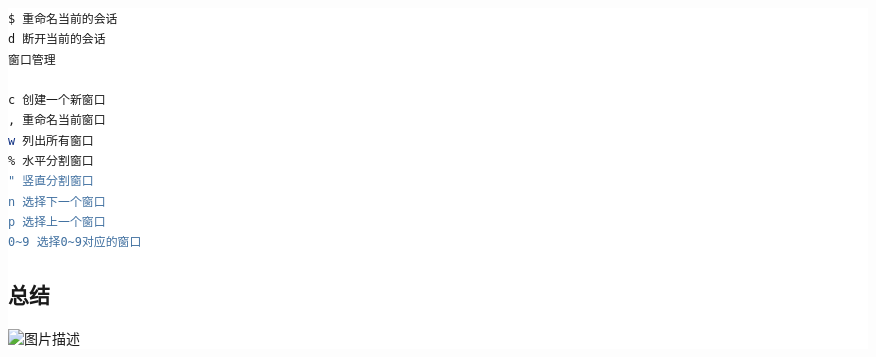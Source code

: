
 ```bash
$ 重命名当前的会话
d 断开当前的会话
窗口管理

c 创建一个新窗口
, 重命名当前窗口
w 列出所有窗口
% 水平分割窗口
" 竖直分割窗口
n 选择下一个窗口
p 选择上一个窗口
0~9 选择0~9对应的窗口
```








## 总结

![图片描述](https://dn-simplecloud.shiyanlou.com/uid/276733/1518160310055.png-wm)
================
Your assignment:
Repeat every entry above exactly; images stay out of the copy.

Reply to the exercise:
Source code

:
 ```bash
$ 重命名当前的会话
d 断开当前的会话
窗口管理

c 创建一个新窗口
, 重命名当前窗口
w 列出所有窗口
% 水平分割窗口
" 竖直分割窗口
n 选择下一个窗口
p 选择上一个窗口
0~9 选择0~9对应的窗口
```








## 总结

![图片描述](https://dn-simplecloud.shiyanlou.com/uid/276733/1518160310055.png-wm)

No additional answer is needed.